Qual a relação entre performance e arte, já que performance, de certa forma, está ligada a manifestações distintas de arte? Até que ponto a arte é devedora de uma concepção de performance, e vice-versa?

A hibridação de gêneros é uma das principais características da performance. Aliás, esta possibilidade de fusão ampla, geral e irrestrita de materiais e procedimentos é uma das principais características não apenas da performance mas da produção artística contemporânea. No estudo da teórica de teatro alemã Erika-Fischer-Lichte, intitulado “O Poder Transformador da Performance” (The Transformative Power of Performance), ela propõe que desde o início dos anos 1960, a arte ocidental experimenta o que chama de “performative turn”. Segundo Fischer-Lichte, esta virada performativa inclui todos os gêneros artísticos -cujas fronteiras tornam-se mais fluidas - além de dar origem a performance art propriamente dita. Nas artes visuais, a action painting, a body art, as instalações e as obras de site specific são exemplos deste caráter performativo. Na música, experimentações em torno de temas como “música cênica”, “música visual”, “teatro instrumental” também são exemplos. No teatro, o interesse crescente pela desconstrução da narrativa e da ficção em favor da inclusão do espectador numa cena cada vez mais porosa é outro traço performativo marcante. De modo geral o “performative turn” aponta para a seguinte tendência: o crescente desinteresse pela noção de obra de arte enquanto resultado final do trabalho do artista a ser absorvido e interpretado pelo espectador e, em contrapartida, a crescente valorização do evento que inclui o espectador como elemento constitutivo.

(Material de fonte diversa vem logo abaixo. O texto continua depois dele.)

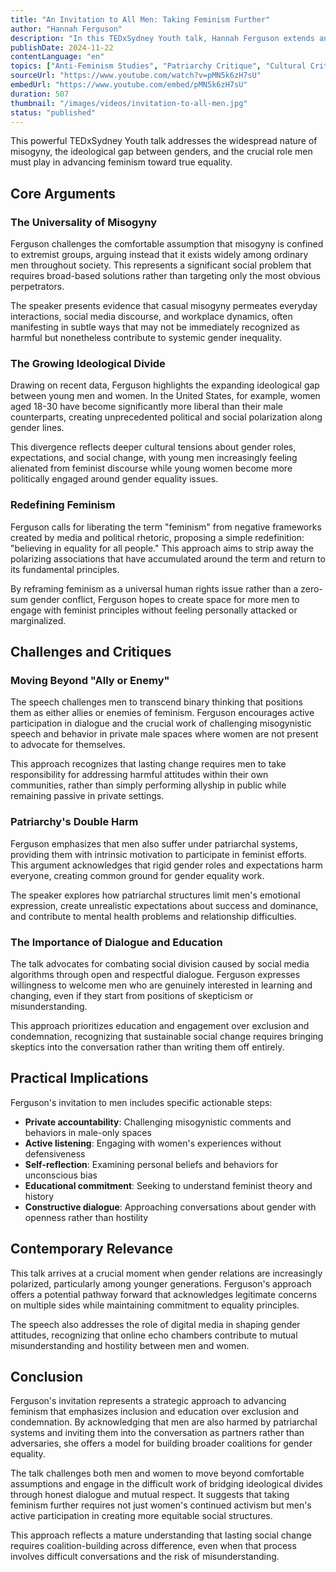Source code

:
 ```yaml
---
title: "An Invitation to All Men: Taking Feminism Further"
author: "Hannah Ferguson"
description: "In this TEDxSydney Youth talk, Hannah Ferguson extends an invitation to all men: to engage more deeply with feminism. She points out that misogyny is not limited to extremists but exists widely among ordinary male populations. The speech explores the growing ideological divide between men and women, calls for redefining the term 'feminism,' and emphasizes that men are also harmed under patriarchy. Ferguson encourages men to move beyond the 'ally or enemy' binary opposition and challenge harmful speech and behavior in private spaces where women are not present through dialogue and education."
publishDate: 2024-11-22
contentLanguage: "en"
topics: ["Anti-Feminism Studies", "Patriarchy Critique", "Cultural Critique", "Media Representation Critique"]
sourceUrl: "https://www.youtube.com/watch?v=pMN5k6zH7sU"
embedUrl: "https://www.youtube.com/embed/pMN5k6zH7sU"
duration: 507
thumbnail: "/images/videos/invitation-to-all-men.jpg"
status: "published"
---
```


This powerful TEDxSydney Youth talk addresses the widespread nature of misogyny, the ideological gap between genders, and the crucial role men must play in advancing feminism toward true equality.

## Core Arguments

### The Universality of Misogyny
Ferguson challenges the comfortable assumption that misogyny is confined to extremist groups, arguing instead that it exists widely among ordinary men throughout society. This represents a significant social problem that requires broad-based solutions rather than targeting only the most obvious perpetrators.

The speaker presents evidence that casual misogyny permeates everyday interactions, social media discourse, and workplace dynamics, often manifesting in subtle ways that may not be immediately recognized as harmful but nonetheless contribute to systemic gender inequality.

### The Growing Ideological Divide
Drawing on recent data, Ferguson highlights the expanding ideological gap between young men and women. In the United States, for example, women aged 18-30 have become significantly more liberal than their male counterparts, creating unprecedented political and social polarization along gender lines.

This divergence reflects deeper cultural tensions about gender roles, expectations, and social change, with young men increasingly feeling alienated from feminist discourse while young women become more politically engaged around gender equality issues.

### Redefining Feminism
Ferguson calls for liberating the term "feminism" from negative frameworks created by media and political rhetoric, proposing a simple redefinition: "believing in equality for all people." This approach aims to strip away the polarizing associations that have accumulated around the term and return to its fundamental principles.

By reframing feminism as a universal human rights issue rather than a zero-sum gender conflict, Ferguson hopes to create space for more men to engage with feminist principles without feeling personally attacked or marginalized.

## Challenges and Critiques

### Moving Beyond "Ally or Enemy"
The speech challenges men to transcend binary thinking that positions them as either allies or enemies of feminism. Ferguson encourages active participation in dialogue and the crucial work of challenging misogynistic speech and behavior in private male spaces where women are not present to advocate for themselves.

This approach recognizes that lasting change requires men to take responsibility for addressing harmful attitudes within their own communities, rather than simply performing allyship in public while remaining passive in private settings.

### Patriarchy's Double Harm
Ferguson emphasizes that men also suffer under patriarchal systems, providing them with intrinsic motivation to participate in feminist efforts. This argument acknowledges that rigid gender roles and expectations harm everyone, creating common ground for gender equality work.

The speaker explores how patriarchal structures limit men's emotional expression, create unrealistic expectations about success and dominance, and contribute to mental health problems and relationship difficulties.

### The Importance of Dialogue and Education
The talk advocates for combating social division caused by social media algorithms through open and respectful dialogue. Ferguson expresses willingness to welcome men who are genuinely interested in learning and changing, even if they start from positions of skepticism or misunderstanding.

This approach prioritizes education and engagement over exclusion and condemnation, recognizing that sustainable social change requires bringing skeptics into the conversation rather than writing them off entirely.

## Practical Implications

Ferguson's invitation to men includes specific actionable steps:

- **Private accountability**: Challenging misogynistic comments and behaviors in male-only spaces
- **Active listening**: Engaging with women's experiences without defensiveness
- **Self-reflection**: Examining personal beliefs and behaviors for unconscious bias
- **Educational commitment**: Seeking to understand feminist theory and history
- **Constructive dialogue**: Approaching conversations about gender with openness rather than hostility

## Contemporary Relevance

This talk arrives at a crucial moment when gender relations are increasingly polarized, particularly among younger generations. Ferguson's approach offers a potential pathway forward that acknowledges legitimate concerns on multiple sides while maintaining commitment to equality principles.

The speech also addresses the role of digital media in shaping gender attitudes, recognizing that online echo chambers contribute to mutual misunderstanding and hostility between men and women.

## Conclusion

Ferguson's invitation represents a strategic approach to advancing feminism that emphasizes inclusion and education over exclusion and condemnation. By acknowledging that men are also harmed by patriarchal systems and inviting them into the conversation as partners rather than adversaries, she offers a model for building broader coalitions for gender equality.

The talk challenges both men and women to move beyond comfortable assumptions and engage in the difficult work of bridging ideological divides through honest dialogue and mutual respect. It suggests that taking feminism further requires not just women's continued activism but men's active participation in creating more equitable social structures.

This approach reflects a mature understanding that lasting social change requires coalition-building across difference, even when that process involves difficult conversations and the risk of misunderstanding.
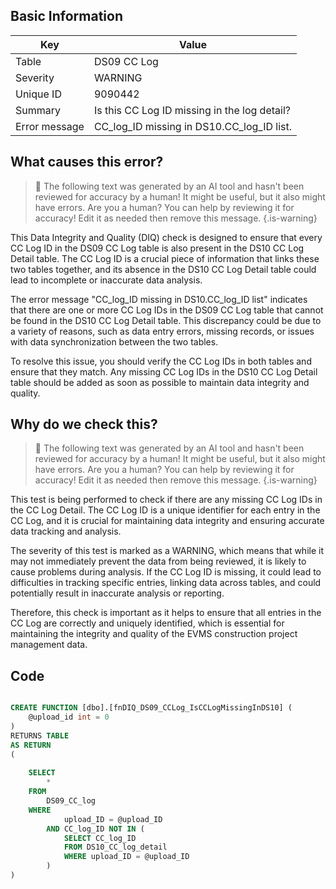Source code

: ## Basic Information
| Key         | Value          |
|-------------|----------------|
| Table       | DS09 CC Log |
| Severity    | WARNING |
| Unique ID   | 9090442   |
| Summary     | Is this CC Log ID missing in the log detail? |
| Error message | CC_log_ID missing in DS10.CC_log_ID list. |

## What causes this error?

> :robot: The following text was generated by an AI tool and hasn't been reviewed for accuracy by a human! It might be useful, but it also might have errors. Are you a human? You can help by reviewing it for accuracy! Edit it as needed then remove this message.
{.is-warning}

This Data Integrity and Quality (DIQ) check is designed to ensure that every CC Log ID in the DS09 CC Log table is also present in the DS10 CC Log Detail table. The CC Log ID is a crucial piece of information that links these two tables together, and its absence in the DS10 CC Log Detail table could lead to incomplete or inaccurate data analysis.

The error message "CC_log_ID missing in DS10.CC_log_ID list" indicates that there are one or more CC Log IDs in the DS09 CC Log table that cannot be found in the DS10 CC Log Detail table. This discrepancy could be due to a variety of reasons, such as data entry errors, missing records, or issues with data synchronization between the two tables.

To resolve this issue, you should verify the CC Log IDs in both tables and ensure that they match. Any missing CC Log IDs in the DS10 CC Log Detail table should be added as soon as possible to maintain data integrity and quality.
## Why do we check this?

> :robot: The following text was generated by an AI tool and hasn't been reviewed for accuracy by a human! It might be useful, but it also might have errors. Are you a human? You can help by reviewing it for accuracy! Edit it as needed then remove this message.
{.is-warning}

This test is being performed to check if there are any missing CC Log IDs in the CC Log Detail. The CC Log ID is a unique identifier for each entry in the CC Log, and it is crucial for maintaining data integrity and ensuring accurate data tracking and analysis. 

The severity of this test is marked as a WARNING, which means that while it may not immediately prevent the data from being reviewed, it is likely to cause problems during analysis. If the CC Log ID is missing, it could lead to difficulties in tracking specific entries, linking data across tables, and could potentially result in inaccurate analysis or reporting. 

Therefore, this check is important as it helps to ensure that all entries in the CC Log are correctly and uniquely identified, which is essential for maintaining the integrity and quality of the EVMS construction project management data.
## Code

```sql

CREATE FUNCTION [dbo].[fnDIQ_DS09_CCLog_IsCCLogMissingInDS10] (
	@upload_id int = 0
)
RETURNS TABLE
AS RETURN
(
	
	SELECT 
		*
	FROM
		DS09_CC_log
	WHERE
			upload_ID = @upload_ID  
		AND CC_log_ID NOT IN (
			SELECT CC_log_ID
			FROM DS10_CC_log_detail
			WHERE upload_ID = @upload_ID
		)
)
```
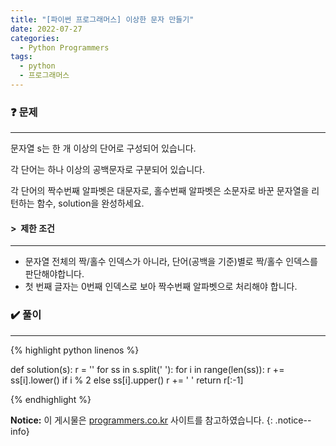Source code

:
 ```yaml
---
title: "[파이썬 프로그래머스] 이상한 문자 만들기"
date: 2022-07-27
categories:
  - Python Programmers
tags:
  - python
  - 프로그래머스
---
```


### ❓ 문제

---

문자열 s는 한 개 이상의 단어로 구성되어 있습니다.

각 단어는 하나 이상의 공백문자로 구분되어 있습니다.

각 단어의 짝수번째 알파벳은 대문자로, 홀수번째 알파벳은 소문자로 바꾼 문자열을 리턴하는 함수, solution을 완성하세요.


#### > &nbsp;제한 조건

---

- 문자열 전체의 짝/홀수 인덱스가 아니라, 단어(공백을 기준)별로 짝/홀수 인덱스를 판단해야합니다.
- 첫 번째 글자는 0번째 인덱스로 보아 짝수번째 알파벳으로 처리해야 합니다.


### ✔️ 풀이

---

{% highlight python linenos %}

def solution(s):
    r = ''
    for ss in s.split(' '):
        for i in range(len(ss)):
            r += ss[i].lower() if i % 2 else ss[i].upper()
        r += ' '
    return r[:-1]

{% endhighlight %}


**Notice:** 이 게시물은 [programmers.co.kr](https://programmers.co.kr/learn/courses/30/lessons/12930) 사이트를 참고하였습니다.
{: .notice--info}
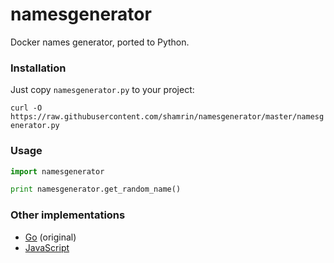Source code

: namesgenerator
==============

Docker names generator, ported to Python.

### Installation

Just copy `namesgenerator.py` to your project: 

```curl -O https://raw.githubusercontent.com/shamrin/namesgenerator/master/namesgenerator.py```

### Usage

```python
import namesgenerator

print namesgenerator.get_random_name()
```

### Other implementations

* [Go][2] (original)
* [JavaScript][1]

[1]: https://github.com/tonypujals/docker-namesgenerator
[2]: https://github.com/docker/docker/blob/master/pkg/namesgenerator/names-generator.go
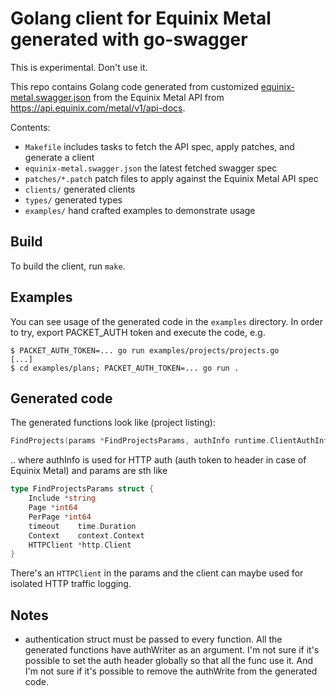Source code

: # Golang client for Equinix Metal generated with go-swagger

This is experimental. Don't use it.

This repo contains Golang code generated from customized [equinix-metal.swagger.json](equinix-metal.swagger.json) from the Equinix Metal API from <https://api.equinix.com/metal/v1/api-docs>.

Contents:
- `Makefile` includes tasks to fetch the API spec, apply patches, and generate a client
- `equinix-metal.swagger.json` the latest fetched swagger spec
- `patches/*.patch` patch files to apply against the Equinix Metal API spec
- `clients/` generated clients
- `types/` generated types
- `examples/` hand crafted examples to demonstrate usage


## Build

To build the client, run `make`.

## Examples

You can see usage of the generated code in the `examples` directory. In order to try, export PACKET_AUTH token and execute the code, e.g.

```
$ PACKET_AUTH_TOKEN=... go run examples/projects/projects.go
[...]
$ cd examples/plans; PACKET_AUTH_TOKEN=... go run .
```

## Generated code

The generated functions look like (project listing):

```go
FindProjects(params *FindProjectsParams, authInfo runtime.ClientAuthInfoWriter) (*FindProjectsOK, error)
```

.. where authInfo is used for HTTP auth (auth token to header in case of Equinix Metal) and params are sth like

```go
type FindProjectsParams struct {
    Include *string
    Page *int64
    PerPage *int64
    timeout    time.Duration
    Context    context.Context
    HTTPClient *http.Client
}
```

There's an `HTTPClient` in the params and the client can maybe used for isolated HTTP traffic logging.



## Notes

- authentication struct must be passed to every function. All the generated functions have authWriter as an argument. I'm not sure if it's possible to set the auth header globally so that all the func use it. And I'm not sure if it's possible to remove the authWrite from the generated code.
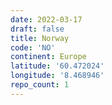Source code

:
 ```yaml
---
date: 2022-03-17
draft: false
title: Norway
code: 'NO'
continent: Europe
latitude: '60.472024'
longitude: '8.468946'
repo_count: 1
---
```




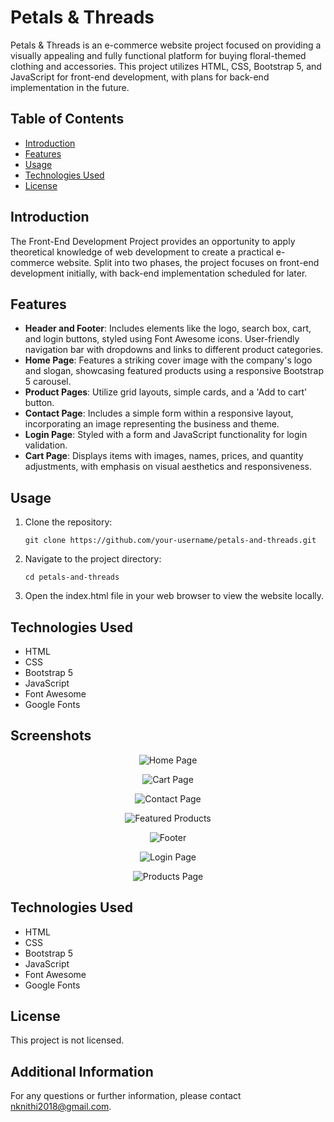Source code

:# Petals & Threads

Petals & Threads is an e-commerce website project focused on providing a visually appealing and fully functional platform for buying floral-themed clothing and accessories. This project utilizes HTML, CSS, Bootstrap 5, and JavaScript for front-end development, with plans for back-end implementation in the future.

## Table of Contents
- [Introduction](#introduction)
- [Features](#features)
- [Usage](#usage)
- [Technologies Used](#technologies-used)
- [License](#license)

## Introduction

The Front-End Development Project provides an opportunity to apply theoretical knowledge of web development to create a practical e-commerce website. Split into two phases, the project focuses on front-end development initially, with back-end implementation scheduled for later.

## Features

- **Header and Footer**: Includes elements like the logo, search box, cart, and login buttons, styled using Font Awesome icons. User-friendly navigation bar with dropdowns and links to different product categories.
- **Home Page**: Features a striking cover image with the company's logo and slogan, showcasing featured products using a responsive Bootstrap 5 carousel.
- **Product Pages**: Utilize grid layouts, simple cards, and a 'Add to cart' button.
- **Contact Page**: Includes a simple form within a responsive layout, incorporating an image representing the business and theme.
- **Login Page**: Styled with a form and JavaScript functionality for login validation.
- **Cart Page**: Displays items with images, names, prices, and quantity adjustments, with emphasis on visual aesthetics and responsiveness.

## Usage

1. Clone the repository:
   ```
   git clone https://github.com/your-username/petals-and-threads.git
   ```
2. Navigate to the project directory:
    ```
   cd petals-and-threads
   ```
3. Open the index.html file in your web browser to view the website locally.



## Technologies Used

- HTML
- CSS
- Bootstrap 5
- JavaScript
- Font Awesome
- Google Fonts
  
## Screenshots

<p align="center"><img src="screenshots/home.png" alt="Home Page"></p>
<p align="center"><img src="screenshots/cart.png" alt="Cart Page"></p>
<p align="center"><img src="screenshots/contact.png" alt="Contact Page"></p>
<p align="center"><img src="screenshots/featured-products2.png" alt="Featured Products"></p>
<p align="center"><img src="screenshots/footer.png" alt="Footer"></p>
<p align="center"><img src="screenshots/login.png" alt="Login Page"></p>
<p align="center"><img src="screenshots/products.png" alt="Products Page"></p>

## Technologies Used

- HTML
- CSS
- Bootstrap 5
- JavaScript
- Font Awesome
- Google Fonts

## License

This project is not licensed.

## Additional Information

For any questions or further information, please contact [nknithi2018@gmail.com](mailto:nknithi2018@gmail.com).
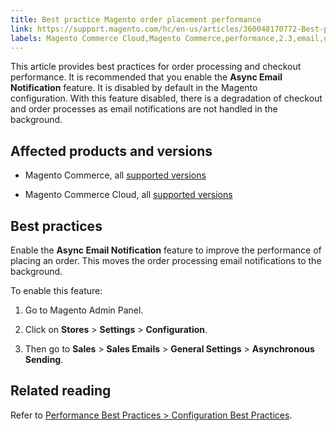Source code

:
 ```yaml
---
title: Best practice Magento order placement performance 
link: https://support.magento.com/hc/en-us/articles/360048170772-Best-practice-Magento-order-placement-performance-
labels: Magento Commerce Cloud,Magento Commerce,performance,2.3,email,orders,best practices,2.3.x,2.4,2.4.x,asynchronous sending
---
```


This article provides best practices for order processing and checkout performance. It is recommended that you enable the **Async Email Notification** feature. It is disabled by default in the Magento configuration. With this feature disabled, there is a degradation of checkout and order processes as email notifications are not handled in the background.

## Affected products and versions

* Magento Commerce, all [supported versions](https://magento.com/sites/default/files/magento-software-lifecycle-policy.pdf)

* Magento Commerce Cloud, all [supported versions](https://magento.com/sites/default/files/magento-software-lifecycle-policy.pdf)

## Best practices

Enable the **Async Email Notification** feature to improve the performance of placing an order. This moves the order processing email notifications to the background.  
  
To enable this feature:

1. Go to Magento Admin Panel.

1. Click on **Stores** > **Settings** > **Configuration**.

1. Then go to **Sales** > **Sales Emails** > **General Settings** > **Asynchronous Sending**.

## Related reading

Refer to [Performance Best Practices > Configuration Best Practices](https://devdocs.magento.com/guides/v2.4/performance-best-practices/configuration.html#asynchronous-email-notifications).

Sua pesquisa parte do princípio de uma desestabilização na relação performer-espectador, principalmente de uma dicotomia bastante difundida da idéia de um performer ativo e um espectador passivo. De que modo seus trabalhos e pesquisas se propõem a buscar uma colaboração entre esses dois agentes?

Para te responder vou comentar resumidamente uma performance - “Ações Cariocas” - que realizei faz pouco tempo no Largo da Carioca [uma das praças mais movimentadas do Centro do Rio de Janeiro]. Para realizar a primeira “Ação Carioca”, levo para o Largo duas cadeiras da cozinha da minha casa, um bloco formato A2 e uma caneta pilot. Quando chego no local escolhido do Largo, tiro o sapato, coloco uma cadeira diante da outra, escrevo no bloco “converso sobre qualquer assunto”, levanto o cartaz e espero. No primeiro dia não fazia idéia do que iria acontecer. Minha motivação era muito clara: dialogar com meus concidadãos, tentar recuperar meu interesse e amor pela cidade onde cresci e que, por conta da corrupção política e da truculência criminosa, tornou-se uma violenta cultura do medo. Para reagir contra minha prostração e frustração resolvi ir para a rua, conversar com quem quisesse conversar comigo, criar uma performance em que a receptividade fosse a chave dramatúrgica. Fato é que, logo depois de erguer o cartaz, quase imediatamente depois, uma pessoa sentou-se comigo. E assim sucessivamente. Várias pessoas, todo tipo de gente, tantas conversas e assuntos que precisaria de páginas e páginas para descrever. No final de cada dia - permanecia cerca de quatro horas na rua e por vezes mais de uma hora com cada pessoa - estava eufórica, totalmente eletrizada, não exatamente pela ocupação de um espaço, mas pela abertura de uma dimensão, uma dimensão performativa; energizada pelo reencontro com a cidade e com a minha própria cidadania; energizada por podermos criar juntos, através do diálogo, e na medida de nossas micro-percepções e micro-políticas, novas possibilidades para nós, a arte e a cidade.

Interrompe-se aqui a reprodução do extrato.